▶ _REQUIRED ACTION_
Find the line with "## License: MIT" in the records below. Output exactly from there until after the line with "left is 0,0)", without pictures.

▶ _THE RECORDS_

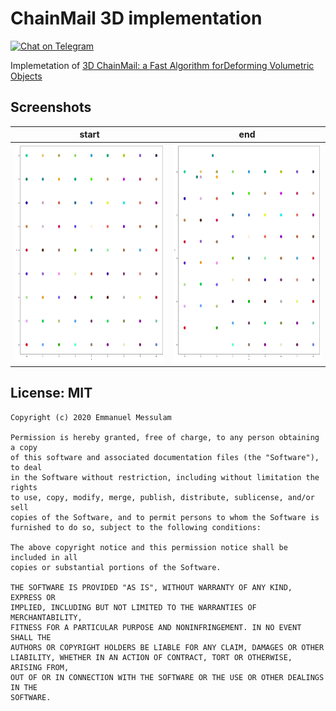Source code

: # ChainMail 3D implementation

[![Chat on Telegram](https://img.shields.io/badge/Chat%20on-Telegram-brightgreen.svg)](https://t.me/EmmanuelsApps)  

Implemetation of [3D ChainMail: a Fast Algorithm forDeforming Volumetric Objects](merl.com/publications/docs/TR96-22.pdf)

## Screenshots
|start|end|
|----|------|
|<img src="images/start.png" data-canonical-src="images/start.png" height="350" /> | <img src="images/end.png" data-canonical-src="images/end.png" height="350" />|

## License: MIT
    Copyright (c) 2020 Emmanuel Messulam

    Permission is hereby granted, free of charge, to any person obtaining a copy
    of this software and associated documentation files (the "Software"), to deal
    in the Software without restriction, including without limitation the rights
    to use, copy, modify, merge, publish, distribute, sublicense, and/or sell
    copies of the Software, and to permit persons to whom the Software is
    furnished to do so, subject to the following conditions:
    
    The above copyright notice and this permission notice shall be included in all
    copies or substantial portions of the Software.

    THE SOFTWARE IS PROVIDED "AS IS", WITHOUT WARRANTY OF ANY KIND, EXPRESS OR
    IMPLIED, INCLUDING BUT NOT LIMITED TO THE WARRANTIES OF MERCHANTABILITY,
    FITNESS FOR A PARTICULAR PURPOSE AND NONINFRINGEMENT. IN NO EVENT SHALL THE
    AUTHORS OR COPYRIGHT HOLDERS BE LIABLE FOR ANY CLAIM, DAMAGES OR OTHER
    LIABILITY, WHETHER IN AN ACTION OF CONTRACT, TORT OR OTHERWISE, ARISING FROM,
    OUT OF OR IN CONNECTION WITH THE SOFTWARE OR THE USE OR OTHER DEALINGS IN THE
    SOFTWARE.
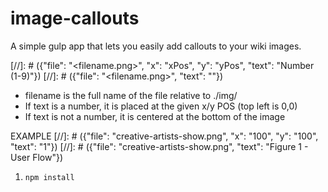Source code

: # image-callouts
A simple gulp app that lets you easily add callouts to your wiki images.

\[//\]\: # ({"file": "<filename.png>", "x": "xPos", "y": "yPos", "text": "Number (1-9)"})
\[//\]\: # ({"file": "<filename.png>", "text": "<Image Title>"})

* filename is the full name of the file relative to ./img/
* If text is a number, it is placed at the given x/y POS (top left is 0,0)
* If text is not a number, it is centered at the bottom of the image

EXAMPLE
\[//\]\: # ({"file": "creative-artists-show.png", "x": "100", "y": "100", "text": "1"})
\[//\]\: # ({"file": "creative-artists-show.png", "text": "Figure 1 - User Flow"})

1. `npm install`
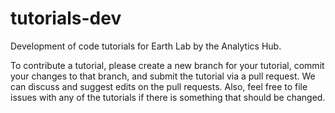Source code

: # tutorials-dev

Development of code tutorials for Earth Lab by the Analytics Hub. 

To contribute a tutorial, please create a new branch for your tutorial, commit your changes to that branch, and submit the tutorial via a pull request. We can discuss and suggest edits on the pull requests. Also, feel free to file issues with any of the tutorials if there is something that should be changed. 
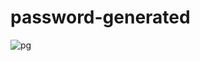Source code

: # password-generated
![pg](https://github.com/user-attachments/assets/1489b89f-e28d-4fe1-a190-335f2308466f)

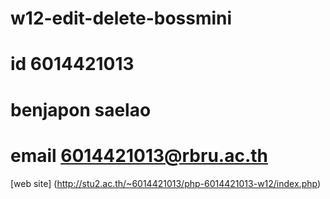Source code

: # w12-edit-delete-bossmini
# id 6014421013
# benjapon saelao
# email 6014421013@rbru.ac.th
[web site] (http://stu2.ac.th/~6014421013/php-6014421013-w12/index.php)
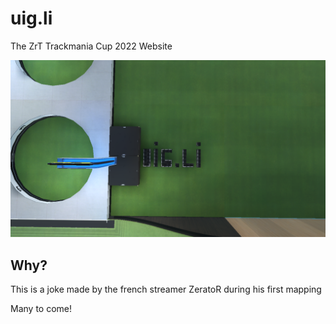 # uig.li
The ZrT Trackmania Cup 2022 Website

![uig.li](images/front.png)

## Why?

This is a joke made by the french streamer ZeratoR during his first mapping

Many to come!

▶ _ANSWER FOR THIS EXERCISE_
## License: MIT
    Copyright (c) 2020 Emmanuel Messulam

    Permission is hereby granted, free of charge, to any person obtaining a copy
    of this software and associated documentation files (the "Software"), to deal
    in the Software without restriction, including without limitation the rights
    to use, copy, modify, merge, publish, distribute, sublicense, and/or sell
    copies of the Software, and to permit persons to whom the Software is
    furnished to do so, subject to the following conditions:
    
    The above copyright notice and this permission notice shall be included in all
    copies or substantial portions of the Software.

    THE SOFTWARE IS PROVIDED "AS IS", WITHOUT WARRANTY OF ANY KIND, EXPRESS OR
    IMPLIED, INCLUDING BUT NOT LIMITED TO THE WARRANTIES OF MERCHANTABILITY,
    FITNESS FOR A PARTICULAR PURPOSE AND NONINFRINGEMENT. IN NO EVENT SHALL THE
    AUTHORS OR COPYRIGHT HOLDERS BE LIABLE FOR ANY CLAIM, DAMAGES OR OTHER
    LIABILITY, WHETHER IN AN ACTION OF CONTRACT, TORT OR OTHERWISE, ARISING FROM,
    OUT OF OR IN CONNECTION WITH THE SOFTWARE OR THE USE OR OTHER DEALINGS IN THE
    SOFTWARE.
Source code

: # image-callouts
A simple gulp app that lets you easily add callouts to your wiki images.

\[//\]\: # ({"file": "<filename.png>", "x": "xPos", "y": "yPos", "text": "Number (1-9)"})
\[//\]\: # ({"file": "<filename.png>", "text": "<Image Title>"})

* filename is the full name of the file relative to ./img/
* If text is a number, it is placed at the given x/y POS (top left is 0,0)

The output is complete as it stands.